Often I’ll want to write multiple tests that start an activity with different intents. This is hinted at in the createWithIntent() method which takes a customizable extra parameter for the intent. For a very simple class you might omit that and just create the activity without any intent in the setUp() method.

Testing Fragments

For fragment unit tests I am using a base class that can make any fragment go through the lifecycle of a parent activity:

public class FragmentTestCase {

    private static final String FRAGMENT_TAG = "fragment";

    private ActivityController controller;
    private FragmentActivity activity;
    private T fragment;

    /**
     * Adds the fragment to a new blank activity, thereby fully
     * initializing its view.
     */
    public void startFragment(T fragment) {
        this.fragment = fragment;
        controller = Robolectric.buildActivity(FragmentActivity.class);
        activity = controller.create().start().visible().get();
        FragmentManager manager = activity.getFragmentManager();
        manager.beginTransaction()
        		.add(fragment, FRAGMENT_TAG).commit();
    }

    @After
    public void destroyFragment() {
        if (fragment != null) {
            FragmentManager manager = activity.getFragmentManager();
            manager.beginTransaction().remove(fragment).commit();
            fragment = null;
            activity = null;
        }
    }

    public void pauseAndResumeFragment() {
    	controller.pause().resume();
    }

    public T recreateFragment() {
    	activity.recreate();
        // Recreating the activity creates a new instance of the
        // fragment which we need to retrieve by tag.
    	fragment = (T) activity.getFragmentManager()
    			.findFragmentByTag(FRAGMENT_TAG);
    	return fragment;
    }

}

The general idea is that the best way to put a fragment through realistic state transitions is to add it to a real activity and then make that activity change states.
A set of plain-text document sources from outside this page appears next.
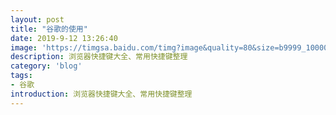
 ```yaml
---
layout: post
title: "谷歌的使用"
date: 2019-9-12 13:26:40
image: 'https://timgsa.baidu.com/timg?image&quality=80&size=b9999_10000&sec=1568611721025&di=462aa16d1723e0baa56ee0c8ea6bf2f5&imgtype=0&src=http%3A%2F%2Fimg2.ctoutiao.com%2Fuploads%2F2018%2F08%2F09%2Fc764f0c16a2aed7bcd4a116070613f3b.jpg'
description: 浏览器快捷键大全、常用快捷键整理
category: 'blog'
tags:
- 谷歌
introduction: 浏览器快捷键大全、常用快捷键整理
---
```


<script>
window.location.href='https://blog.csdn.net/Oliver_Hong/article/details/79596990';
</script>


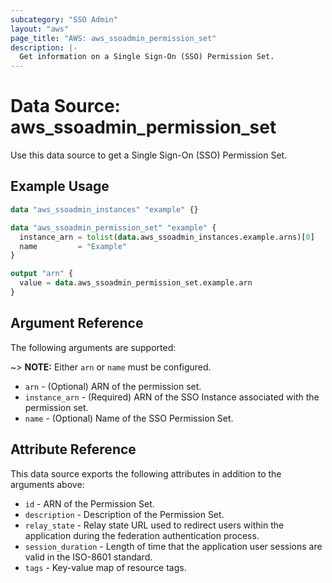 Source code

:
 ```yaml
---
subcategory: "SSO Admin"
layout: "aws"
page_title: "AWS: aws_ssoadmin_permission_set"
description: |-
  Get information on a Single Sign-On (SSO) Permission Set.
---
```


# Data Source: aws_ssoadmin_permission_set

Use this data source to get a Single Sign-On (SSO) Permission Set.

## Example Usage

```terraform
data "aws_ssoadmin_instances" "example" {}

data "aws_ssoadmin_permission_set" "example" {
  instance_arn = tolist(data.aws_ssoadmin_instances.example.arns)[0]
  name         = "Example"
}

output "arn" {
  value = data.aws_ssoadmin_permission_set.example.arn
}
```

## Argument Reference

The following arguments are supported:

~> **NOTE:** Either `arn` or `name` must be configured.

* `arn` - (Optional) ARN of the permission set.
* `instance_arn` - (Required) ARN of the SSO Instance associated with the permission set.
* `name` - (Optional) Name of the SSO Permission Set.

## Attribute Reference

This data source exports the following attributes in addition to the arguments above:

* `id` - ARN of the Permission Set.
* `description` - Description of the Permission Set.
* `relay_state` - Relay state URL used to redirect users within the application during the federation authentication process.
* `session_duration` - Length of time that the application user sessions are valid in the ISO-8601 standard.
* `tags` - Key-value map of resource tags.
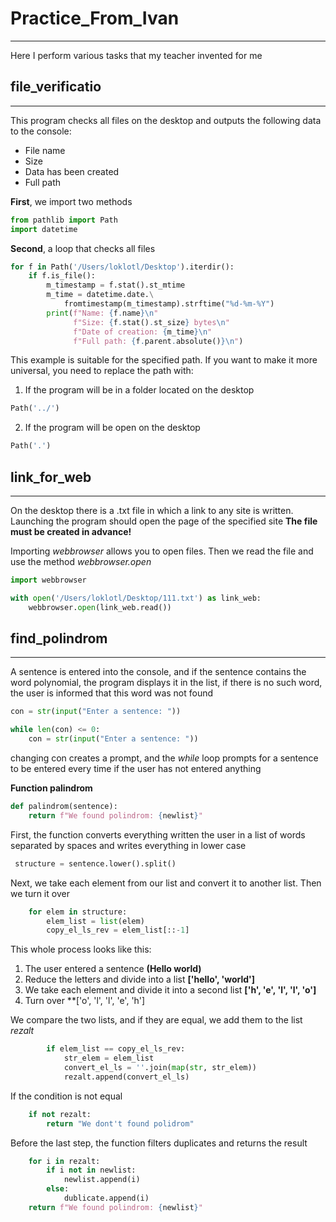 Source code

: # Practice_From_Ivan
___
Here I perform various tasks that my teacher invented for me
## file_verificatio
___
This program checks all files on the desktop 
and outputs the following data to the console:

  + File name
  + Size
  + Data has been created
  + Full path

**First**, we import two methods

```python
from pathlib import Path
import datetime
```
**Second**, a loop that checks all files
```python
for f in Path('/Users/loklotl/Desktop').iterdir():
    if f.is_file():
        m_timestamp = f.stat().st_mtime
        m_time = datetime.date.\
            fromtimestamp(m_timestamp).strftime("%d-%m-%Y")
        print(f"Name: {f.name}\n"
              f"Size: {f.stat().st_size} bytes\n"
              f"Date of creation: {m_time}\n"
              f"Full path: {f.parent.absolute()}\n")
```
This example is suitable for the specified path.
If you want to
make it more universal, 
you need to replace the path with:
   1. If the program will be in a folder located on the desktop
```python
Path('../')
```
   2. If the program will be open on the desktop 
```python
Path('.')
```
## link_for_web
____
On the desktop there is a .txt 
file in which a link to any site is written. 
Launching the program should open the page of the specified site
**The file must be created in advance!**

Importing _webbrowser_ allows you to open files.
Then we read the file and use the method _webbrowser.open_
```python
import webbrowser

with open('/Users/loklotl/Desktop/111.txt') as link_web:
    webbrowser.open(link_web.read())
```
## find_polindrom
___
A sentence is entered into the console, 
and if the sentence contains the word polynomial, 
the program displays it in the list, if there is no such word, 
the user is informed that this word was not found
```python
con = str(input("Enter a sentence: "))

while len(con) <= 0:
    con = str(input("Enter a sentence: "))
```
changing con creates a prompt, and the _while_
loop prompts for a sentence to be entered every time 
if the user has not entered anything

**Function palindrom**
```python
def palindrom(sentence):
    return f"We found polindrom: {newlist}"
```
First, the function converts everything written
the user in a list of words separated by spaces and 
writes everything in lower case
```python
 structure = sentence.lower().split()
```
Next, we take each element from our list and convert 
it to another list. Then we turn it over
```python
    for elem in structure:
        elem_list = list(elem)
        copy_el_ls_rev = elem_list[::-1]
```
This whole process looks like this:
   1. The user entered a sentence **(Hello world)**
2. Reduce the letters and divide into a list **['hello', 'world']**
3. We take each element and divide it into a second list **['h', 'e', 'l', 'l', 'o']**
4. Turn over **['o', 'l', 'l', 'e', 'h']

We compare the two lists, and if they are equal, 
we add them to the list *rezalt*
```python
        if elem_list == copy_el_ls_rev:
            str_elem = elem_list
            convert_el_ls = ''.join(map(str, str_elem))
            rezalt.append(convert_el_ls)
```
If the condition is not equal
```python
    if not rezalt:
        return "We dont't found polidrom"
```
Before the last step, the function filters 
duplicates and returns the result
```python
    for i in rezalt:
        if i not in newlist:
            newlist.append(i)
        else:
            dublicate.append(i)
    return f"We found polindrom: {newlist}"
```
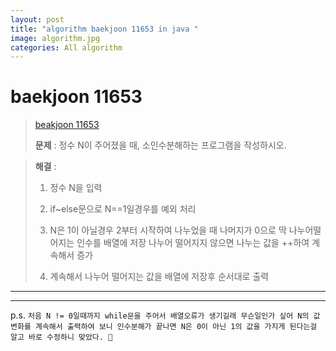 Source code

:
 ```yaml
---  
layout: post  
title: "algorithm baekjoon 11653 in java "  
image: algorithm.jpg  
categories: All algorithm  
---  
```


# baekjoon 11653  

> [beakjoon 11653](https://www.acmicpc.net/problem/11653)  
>   
> **문제** : 정수 N이 주어졌을 때, 소인수분해하는 프로그램을 작성하시오.

> **해결** :  
> 1. 정수 N을 입력  
> 
> 2. if~else문으로 N==1일경우를 예외 처리  
> 
> 3. N은 1이 아닐경우 2부터 시작하여 나누었을 때 나머지가 0으로 딱 나누어떨어지는 인수를 배열에 저장 나누어 떨어지지 않으면 나누는 값을 ++하여 계속해서 증가  
> 
> 4. 계속해서 나누어 떨어지는 값을 배열에 저장후 순서대로 출력  

---  

<script src="https://gist.github.com/nnlog/d4c9980b105140377e1fb697cc0cf40f.js"></script>  

---   

p.s. `처음 N != 0일때까지 while문을 주어서 배열오류가 생기길래 무슨일인가 싶어 N의 값 변화를 계속해서 출력하여 보니 인수분해가 끝나면 N은 0이 아닌 1의 값을 가지게 된다는걸 알고 바로 수정하니 맞았다. 🤩` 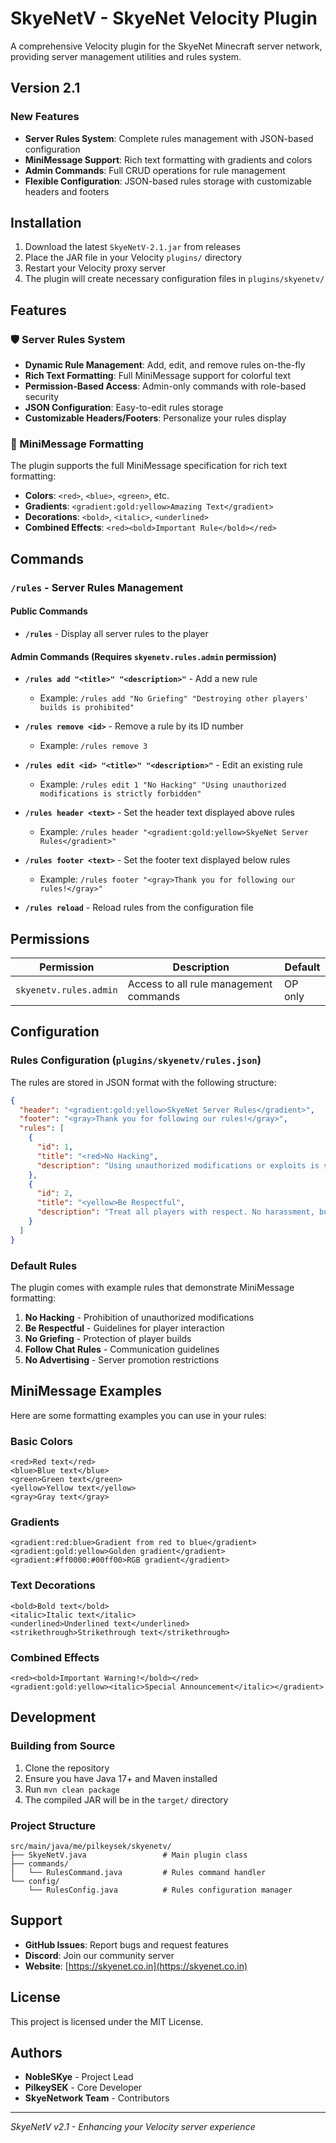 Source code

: # SkyeNetV - SkyeNet Velocity Plugin

A comprehensive Velocity plugin for the SkyeNet Minecraft server network, providing server management utilities and rules system.

## Version 2.1

### New Features
- **Server Rules System**: Complete rules management with JSON-based configuration
- **MiniMessage Support**: Rich text formatting with gradients and colors
- **Admin Commands**: Full CRUD operations for rule management
- **Flexible Configuration**: JSON-based rules storage with customizable headers and footers

## Installation

1. Download the latest `SkyeNetV-2.1.jar` from releases
2. Place the JAR file in your Velocity `plugins/` directory
3. Restart your Velocity proxy server
4. The plugin will create necessary configuration files in `plugins/skyenetv/`

## Features

### 🛡️ Server Rules System
- **Dynamic Rule Management**: Add, edit, and remove rules on-the-fly
- **Rich Text Formatting**: Full MiniMessage support for colorful text
- **Permission-Based Access**: Admin-only commands with role-based security
- **JSON Configuration**: Easy-to-edit rules storage
- **Customizable Headers/Footers**: Personalize your rules display

### 🎨 MiniMessage Formatting
The plugin supports the full MiniMessage specification for rich text formatting:
- **Colors**: `<red>`, `<blue>`, `<green>`, etc.
- **Gradients**: `<gradient:gold:yellow>Amazing Text</gradient>`
- **Decorations**: `<bold>`, `<italic>`, `<underlined>`
- **Combined Effects**: `<red><bold>Important Rule</bold></red>`

## Commands

### `/rules` - Server Rules Management

#### Public Commands
- **`/rules`** - Display all server rules to the player

#### Admin Commands (Requires `skyenetv.rules.admin` permission)
- **`/rules add "<title>" "<description>"`** - Add a new rule
  - Example: `/rules add "No Griefing" "Destroying other players' builds is prohibited"`
  
- **`/rules remove <id>`** - Remove a rule by its ID number
  - Example: `/rules remove 3`
  
- **`/rules edit <id> "<title>" "<description>"`** - Edit an existing rule
  - Example: `/rules edit 1 "No Hacking" "Using unauthorized modifications is strictly forbidden"`
  
- **`/rules header <text>`** - Set the header text displayed above rules
  - Example: `/rules header "<gradient:gold:yellow>SkyeNet Server Rules</gradient>"`
  
- **`/rules footer <text>`** - Set the footer text displayed below rules
  - Example: `/rules footer "<gray>Thank you for following our rules!</gray>"`
  
- **`/rules reload`** - Reload rules from the configuration file

## Permissions

| Permission | Description | Default |
|------------|-------------|---------|
| `skyenetv.rules.admin` | Access to all rule management commands | OP only |

## Configuration

### Rules Configuration (`plugins/skyenetv/rules.json`)

The rules are stored in JSON format with the following structure:

```json
{
  "header": "<gradient:gold:yellow>SkyeNet Server Rules</gradient>",
  "footer": "<gray>Thank you for following our rules!</gray>",
  "rules": [
    {
      "id": 1,
      "title": "<red>No Hacking",
      "description": "Using unauthorized modifications or exploits is strictly prohibited."
    },
    {
      "id": 2,
      "title": "<yellow>Be Respectful",
      "description": "Treat all players with respect. No harassment, bullying, or discrimination."
    }
  ]
}
```

### Default Rules

The plugin comes with example rules that demonstrate MiniMessage formatting:
1. **No Hacking** - Prohibition of unauthorized modifications
2. **Be Respectful** - Guidelines for player interaction
3. **No Griefing** - Protection of player builds
4. **Follow Chat Rules** - Communication guidelines
5. **No Advertising** - Server promotion restrictions

## MiniMessage Examples

Here are some formatting examples you can use in your rules:

### Basic Colors
```
<red>Red text</red>
<blue>Blue text</blue>
<green>Green text</green>
<yellow>Yellow text</yellow>
<gray>Gray text</gray>
```

### Gradients
```
<gradient:red:blue>Gradient from red to blue</gradient>
<gradient:gold:yellow>Golden gradient</gradient>
<gradient:#ff0000:#00ff00>RGB gradient</gradient>
```

### Text Decorations
```
<bold>Bold text</bold>
<italic>Italic text</italic>
<underlined>Underlined text</underlined>
<strikethrough>Strikethrough text</strikethrough>
```

### Combined Effects
```
<red><bold>Important Warning!</bold></red>
<gradient:gold:yellow><italic>Special Announcement</italic></gradient>
```

## Development

### Building from Source

1. Clone the repository
2. Ensure you have Java 17+ and Maven installed
3. Run `mvn clean package`
4. The compiled JAR will be in the `target/` directory

### Project Structure
```
src/main/java/me/pilkeysek/skyenetv/
├── SkyeNetV.java                 # Main plugin class
├── commands/
│   └── RulesCommand.java         # Rules command handler
└── config/
    └── RulesConfig.java          # Rules configuration manager
```

## Support

- **GitHub Issues**: Report bugs and request features
- **Discord**: Join our community server
- **Website**: [https://skyenet.co.in](https://skyenet.co.in)

## License

This project is licensed under the MIT License.

## Authors

- **NobleSKye** - Project Lead
- **PilkeySEK** - Core Developer  
- **SkyeNetwork Team** - Contributors

---

*SkyeNetV v2.1 - Enhancing your Velocity server experience*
Using a blank FragmentActivity works well for this purpose.

The helper methods allow me to very quickly write at least 3 tests covering the most common transitions, same as above for activities. This is an example for a MyFragment class:

@RunWith(RobolectricTestRunner.class)
public class MyFragmentTest extends FragmentTestCase<MyFragment> {

    private MyFragment fragment;

    @Before
    public void setUp() {
        fragment = new MyFragment();
    }

    @Test
    public void createsAndDestroysFragment() {
        startFragment(fragment);
        // Assertions go here
    }

    @Test
    public void pausesAndResumesFragment() {
        startFragment(fragment);
        pauseAndResumeFragment();
        // Assertions go here
    }

    @Test
    public void recreatesFragment() {
        startFragment(fragment);
        fragment = recreateFragment();
        // Assertions go here
    }

}

***

I’ve had pretty solid results with these patterns so far. I’m beta testing an app with real users right now, fully covered with tests like the above, and I haven’t seen any crashes yet (knock on wood). But I’m sure this can be improved upon. I’d be curious to hear how others use Robolectric since I can find so few real world examples out there.